Boris slams plans for property tax as stamp duty hits market
BORIS JOHNSON yesterday slammed Liberal Democrat politicians who are calling for property tax hikes, while urging Google and other companies criticised for tax avoidance to do more to benefit the UK.
“It is absurd to be suddenly whacking up taxes on cash-poor people who happen to inhabit expensive houses in London when firms like Google are paying zero,” he told the audience at the Confederation of British Industry’s annual conference.
“Neither arrangement strikes me as being fair, and so Google and co face a very clear choice: they can either change their tax arrangements, or do much more work to serve our society.”

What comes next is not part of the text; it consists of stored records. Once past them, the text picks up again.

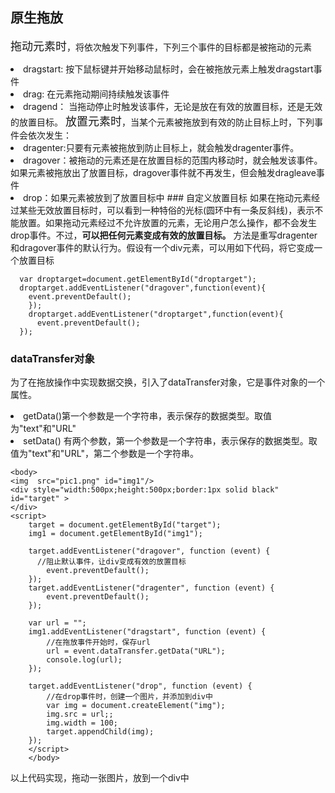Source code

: ## 原生拖放
<font size="4">拖动元素时</font>，将依次触发下列事件，下列三个事件的目标都是被拖动的元素  
<li>dragstart: 按下鼠标键并开始移动鼠标时，会在被拖放元素上触发dragstart事件  
<li>drag: 在元素拖动期间持续触发该事件  
<li>dragend： 当拖动停止时触发该事件，无论是放在有效的放置目标，还是无效的放置目标。  
<font size="4">放置元素时</font>，当某个元素被拖放到有效的防止目标上时，下列事件会依次发生：  
<li>dragenter:只要有元素被拖放到防止目标上，就会触发dragenter事件。  
<li>dragover：被拖动的元素还是在放置目标的范围内移动时，就会触发该事件。如果元素被拖放出了放置目标，dragover事件就不再发生，但会触发dragleave事件  
<li>drop：如果元素被放到了放置目标中  
### 自定义放置目标
如果在拖动元素经过某些无效放置目标时，可以看到一种特俗的光标(圆环中有一条反斜线)，表示不能放置。如果拖动元素经过不允许放置的元素，无论用户怎么操作，都不会发生drop事件。不过，<strong>可以把任何元素变成有效的放置目标。</strong>  
方法是重写dragenter和dragover事件的默认行为。假设有一个div元素，可以用如下代码，将它变成一个放置目标  

      var droptarget=document.getElementById("droptarget");
      droptarget.addEventListener("dragover",function(event){
        event.preventDefault();
        });
        droptarget.addEventListener("droptarget",function(event){
          event.preventDefault();
      });

### dataTransfer对象
为了在拖放操作中实现数据交换，引入了dataTransfer对象，它是事件对象的一个属性。  
<li>getData()第一个参数是一个字符串，表示保存的数据类型。取值为"text"和"URL"  
<li>setData() 有两个参数，第一个参数是一个字符串，表示保存的数据类型。取值为"text"和"URL"，第二个参数是一个字符串。  

    <body>
    <img  src="pic1.png" id="img1"/>
    <div style="width:500px;height:500px;border:1px solid black" id="target" >
    </div>
    <script>
        target = document.getElementById("target");
        img1 = document.getElementById("img1");

        target.addEventListener("dragover", function (event) {
          //阻止默认事件，让div变成有效的放置目标
            event.preventDefault();
        });
        target.addEventListener("dragenter", function (event) {
            event.preventDefault();
        });

        var url = "";
        img1.addEventListener("dragstart", function (event) {
            //在拖放事件开始时，保存url
            url = event.dataTransfer.getData("URL");
            console.log(url);
        });

        target.addEventListener("drop", function (event) {
            //在drop事件时，创建一个图片，并添加到div中
            var img = document.createElement("img");
            img.src = url;;
            img.width = 100;
            target.appendChild(img);
        });
        </script>
        </body>
以上代码实现，拖动一张图片，放到一个div中
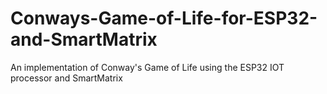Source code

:# Conways-Game-of-Life-for-ESP32-and-SmartMatrix
An implementation of Conway's Game of Life using the ESP32 IOT processor and SmartMatrix
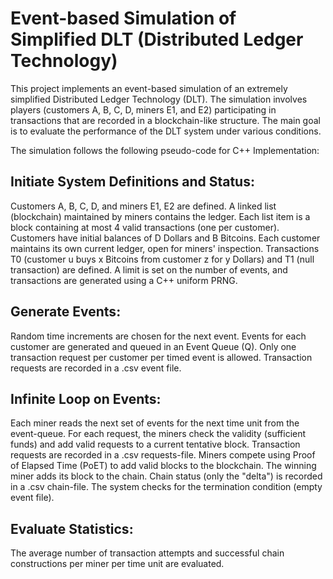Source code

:# Event-based Simulation of Simplified DLT (Distributed Ledger Technology)
This project implements an event-based simulation of an extremely simplified Distributed Ledger Technology (DLT). The simulation involves players (customers A, B, C, D, miners E1, and E2) participating in transactions that are recorded in a blockchain-like structure. The main goal is to evaluate the performance of the DLT system under various conditions.

The simulation follows the following pseudo-code for C++ Implementation:

## Initiate System Definitions and Status:

Customers A, B, C, D, and miners E1, E2 are defined.
A linked list (blockchain) maintained by miners contains the ledger.
Each list item is a block containing at most 4 valid transactions (one per customer).
Customers have initial balances of D Dollars and B Bitcoins.
Each customer maintains its own current ledger, open for miners' inspection.
Transactions T0 (customer u buys x Bitcoins from customer z for y Dollars) and T1 (null transaction) are defined.
A limit is set on the number of events, and transactions are generated using a C++ uniform PRNG.

## Generate Events:
Random time increments are chosen for the next event.
Events for each customer are generated and queued in an Event Queue (Q).
Only one transaction request per customer per timed event is allowed.
Transaction requests are recorded in a .csv event file.

## Infinite Loop on Events:
Each miner reads the next set of events for the next time unit from the event-queue.
For each request, the miners check the validity (sufficient funds) and add valid requests to a current tentative block.
Transaction requests are recorded in a .csv requests-file.
Miners compete using Proof of Elapsed Time (PoET) to add valid blocks to the blockchain.
The winning miner adds its block to the chain.
Chain status (only the "delta") is recorded in a .csv chain-file.
The system checks for the termination condition (empty event file).

## Evaluate Statistics:
The average number of transaction attempts and successful chain constructions per miner per time unit are evaluated.
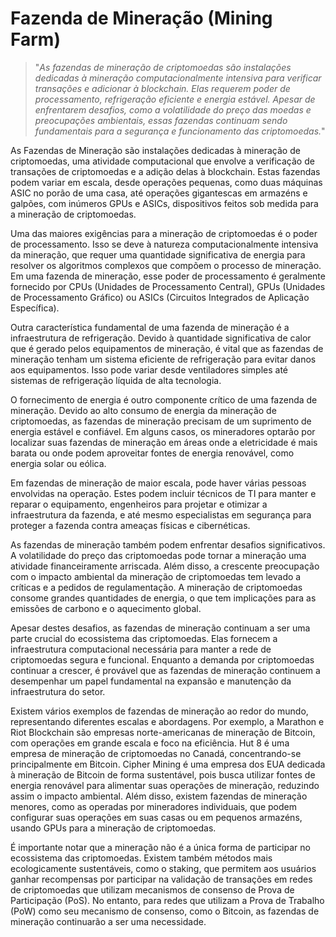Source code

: # Fazenda de Mineração (Mining Farm)

>"*As fazendas de mineração de criptomoedas são instalações dedicadas à mineração computacionalmente intensiva para verificar transações e adicionar à blockchain. Elas requerem poder de processamento, refrigeração eficiente e energia estável. Apesar de enfrentarem desafios, como a volatilidade do preço das moedas e preocupações ambientais, essas fazendas continuam sendo fundamentais para a segurança e funcionamento das criptomoedas.*"

As Fazendas de Mineração são instalações dedicadas à mineração de criptomoedas, uma atividade computacional que envolve a verificação de transações de criptomoedas e a adição delas à blockchain. Estas fazendas podem variar em escala, desde operações pequenas, como duas máquinas ASIC no porão de uma casa, até operações gigantescas em armazéns e galpões, com inúmeros GPUs e ASICs, dispositivos feitos sob medida para a mineração de criptomoedas.

Uma das maiores exigências para a mineração de criptomoedas é o poder de processamento. Isso se deve à natureza computacionalmente intensiva da mineração, que requer uma quantidade significativa de energia para resolver os algoritmos complexos que compõem o processo de mineração. Em uma fazenda de mineração, esse poder de processamento é geralmente fornecido por CPUs (Unidades de Processamento Central), GPUs (Unidades de Processamento Gráfico) ou ASICs (Circuitos Integrados de Aplicação Específica).

Outra característica fundamental de uma fazenda de mineração é a infraestrutura de refrigeração. Devido à quantidade significativa de calor que é gerado pelos equipamentos de mineração, é vital que as fazendas de mineração tenham um sistema eficiente de refrigeração para evitar danos aos equipamentos. Isso pode variar desde ventiladores simples até sistemas de refrigeração líquida de alta tecnologia.

O fornecimento de energia é outro componente crítico de uma fazenda de mineração. Devido ao alto consumo de energia da mineração de criptomoedas, as fazendas de mineração precisam de um suprimento de energia estável e confiável. Em alguns casos, os mineradores optarão por localizar suas fazendas de mineração em áreas onde a eletricidade é mais barata ou onde podem aproveitar fontes de energia renovável, como energia solar ou eólica.

Em fazendas de mineração de maior escala, pode haver várias pessoas envolvidas na operação. Estes podem incluir técnicos de TI para manter e reparar o equipamento, engenheiros para projetar e otimizar a infraestrutura da fazenda, e até mesmo especialistas em segurança para proteger a fazenda contra ameaças físicas e cibernéticas.

As fazendas de mineração também podem enfrentar desafios significativos. A volatilidade do preço das criptomoedas pode tornar a mineração uma atividade financeiramente arriscada. Além disso, a crescente preocupação com o impacto ambiental da mineração de criptomoedas tem levado a críticas e a pedidos de regulamentação. A mineração de criptomoedas consome grandes quantidades de energia, o que tem implicações para as emissões de carbono e o aquecimento global.

Apesar destes desafios, as fazendas de mineração continuam a ser uma parte crucial do ecossistema das criptomoedas. Elas fornecem a infraestrutura computacional necessária para manter a rede de criptomoedas segura e funcional. Enquanto a demanda por criptomoedas continuar a crescer, é provável que as fazendas de mineração continuem a desempenhar um papel fundamental na expansão e manutenção da infraestrutura do setor.

Existem vários exemplos de fazendas de mineração ao redor do mundo, representando diferentes escalas e abordagens. Por exemplo, a Marathon e Riot Blockchain são empresas norte-americanas de mineração de Bitcoin, com operações em grande escala e foco na eficiência. Hut 8 é uma empresa de mineração de criptomoedas no Canadá, concentrando-se principalmente em Bitcoin. Cipher Mining é uma empresa dos EUA dedicada à mineração de Bitcoin de forma sustentável, pois busca utilizar fontes de energia renovável para alimentar suas operações de mineração, reduzindo assim o impacto ambiental. Além disso, existem fazendas de mineração menores, como as operadas por mineradores individuais, que podem configurar suas operações em suas casas ou em pequenos armazéns, usando GPUs para a mineração de criptomoedas.

É importante notar que a mineração não é a única forma de participar no ecossistema das criptomoedas. Existem também métodos mais ecologicamente sustentáveis, como o staking, que permitem aos usuários ganhar recompensas por participar na validação de transações em redes de criptomoedas que utilizam mecanismos de consenso de Prova de Participação (PoS). No entanto, para redes que utilizam a Prova de Trabalho (PoW) como seu mecanismo de consenso, como o Bitcoin, as fazendas de mineração continuarão a ser uma necessidade.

The Mayor of London’s comments come after devastating statistics released yesterday showed the effect that higher taxes have already had on London’s property market.
Across Greater London, sales of properties worth between £2m and £5m collapsed 53 per cent in the year leading to the third quarter this year, London Central Portfolio said yesterday. In this year’s Budget, the government slapped expensive properties with a welter of tax hikes and new charges. Homeowners selling properties for over £2m now face stamp duty at seven per cent if the transaction is in their own name, rising to 15 per cent for firms.
Since 77 per cent of properties worth more than £2m are located in the capital, London has already begun to feel the impact of the tax barrage.
And plans are in the pipeline to impose a further yearly charge of up to £140,000 on companies using these properties, as well as hitting the businesses with a further capital gains liability.
The Mayor used much of the rest of his speech to wax lyrical over the benefits of doing business in London, calling on oligarchs to make use of London’s courts – sending the money trickling down through the city.
“I have no shame in saying to the injured spouses of the world’s billionaires: if you want to take him to the cleaners, take him to the cleaners in London,” he said. “Because London cleaners will be grateful for your business.”